Lee M. Krug, MD, Deputy Chief of Thoracic Oncology Service at Memorial Sloan Kettering Cancer Center and one of the lead investigators of the Phase I study of GL-ONC1 in pleural effusion patients, commented, “Results from this study are encouraging, and confirm the safety profile of intrapleurally-administered GL-ONC1, with no dose limiting toxicities observed. In addition, the study signals GL-ONC1’s potential as a viable treatment for patients with mesothelioma. The lab results confirmed viral infection of mesothelioma tumors at a high rate. Based on these findings of single dose GL-ONC1, we are now exploring multi-day treatment, and treatment in conjunction with pleurectomy for patients with MPM. “
The open-label, single-arm, dose-escalation study (NCT01766739) evaluated increasing single doses of GL-ONC1 and found no dose limiting toxicities. The most common toxicities were all Grade 1 or 2 occurring mostly in the 24 hours following infusion, and were fever (n=7), chills (n=6), and flu-like symptoms (n=5). One patient at dose level 4 had transient Grade 3 elevation of liver enzymes (AST/ALT).

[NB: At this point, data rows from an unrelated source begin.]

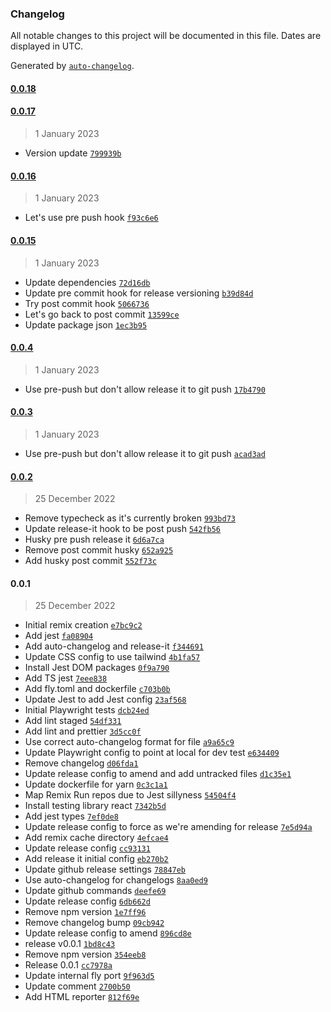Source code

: ### Changelog

All notable changes to this project will be documented in this file. Dates are displayed in UTC.

Generated by [`auto-changelog`](https://github.com/CookPete/auto-changelog).

#### [0.0.18](https://github.com/RBC-Digital-Ltd/country-stack/compare/0.0.17...0.0.18)

#### [0.0.17](https://github.com/RBC-Digital-Ltd/country-stack/compare/0.0.16...0.0.17)

> 1 January 2023

- Version update [`799939b`](https://github.com/RBC-Digital-Ltd/country-stack/commit/799939bba814dc299f8cd5dd0a6a4a765639310a)

#### [0.0.16](https://github.com/RBC-Digital-Ltd/country-stack/compare/0.0.15...0.0.16)

> 1 January 2023

- Let's use pre push hook [`f93c6e6`](https://github.com/RBC-Digital-Ltd/country-stack/commit/f93c6e6914fcde21b40739bfcad8394c0baeaf52)

#### [0.0.15](https://github.com/RBC-Digital-Ltd/country-stack/compare/0.0.4...0.0.15)

> 1 January 2023

- Update dependencies [`72d16db`](https://github.com/RBC-Digital-Ltd/country-stack/commit/72d16dbc97d949d256ab92a14c2c28c3dbfba763)
- Update pre commit hook for release versioning [`b39d84d`](https://github.com/RBC-Digital-Ltd/country-stack/commit/b39d84dd0437b1940e3337b210d37a9db062dc8a)
- Try post commit hook [`5066736`](https://github.com/RBC-Digital-Ltd/country-stack/commit/50667363c9dbd40a833825f86e8753dca914d674)
- Let's go back to post commit [`13599ce`](https://github.com/RBC-Digital-Ltd/country-stack/commit/13599cee7f87db7f999d156c1e043b597091c052)
- Update package json [`1ec3b95`](https://github.com/RBC-Digital-Ltd/country-stack/commit/1ec3b95be87ff0c1734f898b240a3ab3922e73c0)

#### [0.0.4](https://github.com/RBC-Digital-Ltd/country-stack/compare/0.0.3...0.0.4)

> 1 January 2023

- Use pre-push but don't allow release it to git push [`17b4790`](https://github.com/RBC-Digital-Ltd/country-stack/commit/17b479077d19c44f76c13bd3df292d801bb70d79)

#### [0.0.3](https://github.com/RBC-Digital-Ltd/country-stack/compare/0.0.2...0.0.3)

> 1 January 2023

- Use pre-push but don't allow release it to git push [`acad3ad`](https://github.com/RBC-Digital-Ltd/country-stack/commit/acad3ad587461193c08d134cccd160111e939886)

#### [0.0.2](https://github.com/RBC-Digital-Ltd/country-stack/compare/0.0.1...0.0.2)

> 25 December 2022

- Remove typecheck as it's currently broken [`993bd73`](https://github.com/RBC-Digital-Ltd/country-stack/commit/993bd73e5e238ad032a206ccd421773ef42a0c9a)
- Update release-it hook to be post push [`542fb56`](https://github.com/RBC-Digital-Ltd/country-stack/commit/542fb56da6e71e799591e5a8e9a983dee7c60534)
- Husky pre push release it [`6d6a7ca`](https://github.com/RBC-Digital-Ltd/country-stack/commit/6d6a7ca6fbecfa200859db804c19710e304c3e7c)
- Remove post commit husky [`652a925`](https://github.com/RBC-Digital-Ltd/country-stack/commit/652a925ff64f036c581b5b5e859e30789f8fb140)
- Add husky post commit [`552f73c`](https://github.com/RBC-Digital-Ltd/country-stack/commit/552f73cfe35f69f5a1bd24e86ab7f67f4230b6f4)

#### 0.0.1

> 25 December 2022

- Initial remix creation [`e7bc9c2`](https://github.com/RBC-Digital-Ltd/country-stack/commit/e7bc9c21fe1d85e6566ee62ac30939bac205283b)
- Add jest [`fa08904`](https://github.com/RBC-Digital-Ltd/country-stack/commit/fa08904dfb65e43d9385941b74b69c182e3eed07)
- Add auto-changelog and release-it [`f344691`](https://github.com/RBC-Digital-Ltd/country-stack/commit/f3446917a46875bda1ca03e5a0647ac9b79698de)
- Update CSS config to use tailwind [`4b1fa57`](https://github.com/RBC-Digital-Ltd/country-stack/commit/4b1fa57208812fef8257f2fc1c0ad8d5a5040a50)
- Install Jest DOM packages [`0f9a790`](https://github.com/RBC-Digital-Ltd/country-stack/commit/0f9a7903dd0d83685190f25c3ca4dac83e58d19b)
- Add TS jest [`7eee838`](https://github.com/RBC-Digital-Ltd/country-stack/commit/7eee838c4ce20d343f8293187ddfad201e9400ca)
- Add fly.toml and dockerfile [`c703b0b`](https://github.com/RBC-Digital-Ltd/country-stack/commit/c703b0ba7b506eca22d6ccb0fdd83a9e236b3ed4)
- Update Jest to add Jest config [`23af568`](https://github.com/RBC-Digital-Ltd/country-stack/commit/23af568eb75ce92ec305eb0b887a708a7b7f5289)
- Initial Playwright tests [`dcb24ed`](https://github.com/RBC-Digital-Ltd/country-stack/commit/dcb24ed4b4164e611e125ac6bfa06476d76a883a)
- Add lint staged [`54df331`](https://github.com/RBC-Digital-Ltd/country-stack/commit/54df331a465d820385dd15f62da61eeeee5ec3dd)
- Add lint and prettier [`3d5cc0f`](https://github.com/RBC-Digital-Ltd/country-stack/commit/3d5cc0fdeaa478a24125ddb6e0dee6b442277362)
- Use correct auto-changelog format for file [`a9a65c9`](https://github.com/RBC-Digital-Ltd/country-stack/commit/a9a65c97e31c84be1ddc18304e389ae278a7dfa3)
- Update Playwright config to point at local for dev test [`e634409`](https://github.com/RBC-Digital-Ltd/country-stack/commit/e6344095f6fe4b02ec5ae43fbbf67e5b70e9ee7f)
- Remove changelog [`d06fda1`](https://github.com/RBC-Digital-Ltd/country-stack/commit/d06fda1af5374a6f07e86cda2f6c160f3901f00c)
- Update release config to amend and add untracked files [`d1c35e1`](https://github.com/RBC-Digital-Ltd/country-stack/commit/d1c35e1e4bb654aa2c31383243d6683bd697c232)
- Update dockerfile for yarn [`0c3c1a1`](https://github.com/RBC-Digital-Ltd/country-stack/commit/0c3c1a14a15f0eab467a82474550a51e0ba2b82b)
- Map Remix Run repos due to Jest sillyness [`54504f4`](https://github.com/RBC-Digital-Ltd/country-stack/commit/54504f436a5bbb140b6c1463c27c701d994c7cd7)
- Install testing library react [`7342b5d`](https://github.com/RBC-Digital-Ltd/country-stack/commit/7342b5d6b90f91927229677f3b7a42bca0b61729)
- Add jest types [`7ef0de8`](https://github.com/RBC-Digital-Ltd/country-stack/commit/7ef0de83eb1017db93b2d634a4e3270f6fe1b57a)
- Update release config to force as we're amending for release [`7e5d94a`](https://github.com/RBC-Digital-Ltd/country-stack/commit/7e5d94a07098e7f69385cb7048e49ec37352960d)
- Add remix cache directory [`4efcae4`](https://github.com/RBC-Digital-Ltd/country-stack/commit/4efcae4424091456d2e71aef5ce3037fecb5893d)
- Update release config [`cc93131`](https://github.com/RBC-Digital-Ltd/country-stack/commit/cc93131cc13d32e7087df6a99be30ee6515df430)
- Add release it initial config [`eb270b2`](https://github.com/RBC-Digital-Ltd/country-stack/commit/eb270b24b6b1a8b0e05d33e2b4e7dc0ec5380fbc)
- Update github release settings [`78847eb`](https://github.com/RBC-Digital-Ltd/country-stack/commit/78847eb024d18d3535d997bab444c6fbebc8b3bb)
- Use auto-changelog for changelogs [`8aa0ed9`](https://github.com/RBC-Digital-Ltd/country-stack/commit/8aa0ed90f77975336d4be9ed8cbadc4dec38506d)
- Update github commands [`deefe69`](https://github.com/RBC-Digital-Ltd/country-stack/commit/deefe69aef8ffa4de83d6319ee679ae459d75d0f)
- Update release config [`6db662d`](https://github.com/RBC-Digital-Ltd/country-stack/commit/6db662d90050da3644e0d1d21a9a6b5df3fbf83f)
- Remove npm version [`1e7ff96`](https://github.com/RBC-Digital-Ltd/country-stack/commit/1e7ff96f48d5e945281b7aac055ae7171639c481)
- Remove changelog bump [`09cb942`](https://github.com/RBC-Digital-Ltd/country-stack/commit/09cb94221fad898b0d5d80f95518d9b1eab8f912)
- Update release config to amend [`896cd8e`](https://github.com/RBC-Digital-Ltd/country-stack/commit/896cd8ee942ed894b1b68d7a7bc00d3abef8d73a)
- release v0.0.1 [`1bd8c43`](https://github.com/RBC-Digital-Ltd/country-stack/commit/1bd8c43a67aad9abaf4015d54c63f21a6b060948)
- Remove npm version [`354eeb8`](https://github.com/RBC-Digital-Ltd/country-stack/commit/354eeb87157f9662c5fc725b44c82b168651ffbe)
- Release 0.0.1 [`cc7978a`](https://github.com/RBC-Digital-Ltd/country-stack/commit/cc7978ad3f64063431cac92dcedd61bb61b66b2a)
- Update internal fly port [`9f963d5`](https://github.com/RBC-Digital-Ltd/country-stack/commit/9f963d5a211b0a59aa1b060dd601fd8249697033)
- Update comment [`2700b50`](https://github.com/RBC-Digital-Ltd/country-stack/commit/2700b50a87b6c58981ee7ea4ad63f17cb8c73050)
- Add HTML reporter [`812f69e`](https://github.com/RBC-Digital-Ltd/country-stack/commit/812f69e3f2332df4685a0b27715215bfad135ff7)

In addition, blood, sputum, and urine samples taken post-treatment for viral shedding analysis by viral plaque assays (VPA) were all negative aside from one of 28 urine samples showing positive. GL-ONC1 infection of tumor specimens was confirmed in six of eight patients with MPM and overall nine of 13 evaluable patients. Furthermore, the study demonstrated five of the nine patients with epithelioid MPM had time to progression at 9 months, with one patient experiencing time to progression at 18 months. Patients continue to be followed in this ongoing trial.
GL-ONC1, the company’s lead oncology product candidate, is an attenuated vaccinia virus (Lister strain). Vaccinia virus, a non-pathogenic virus, was used safely in millions of people as the vaccine against smallpox. Scientists at Genelux have modified this virus to increase its safety, tumor selectivity and anti-tumor activity. Virus-mediated oncolysis results in immunogenic cell death and triggers immune activation and memory for long-term immunotherapy against cancer. GL-ONC1 is currently under evaluation in multiple Phase 1 and 1/2 clinical trials in the U.S. and Europe. Clinical results have shown GL-ONC1 is well tolerated with minimal toxicity and exhibits evidence of anti-tumor activity.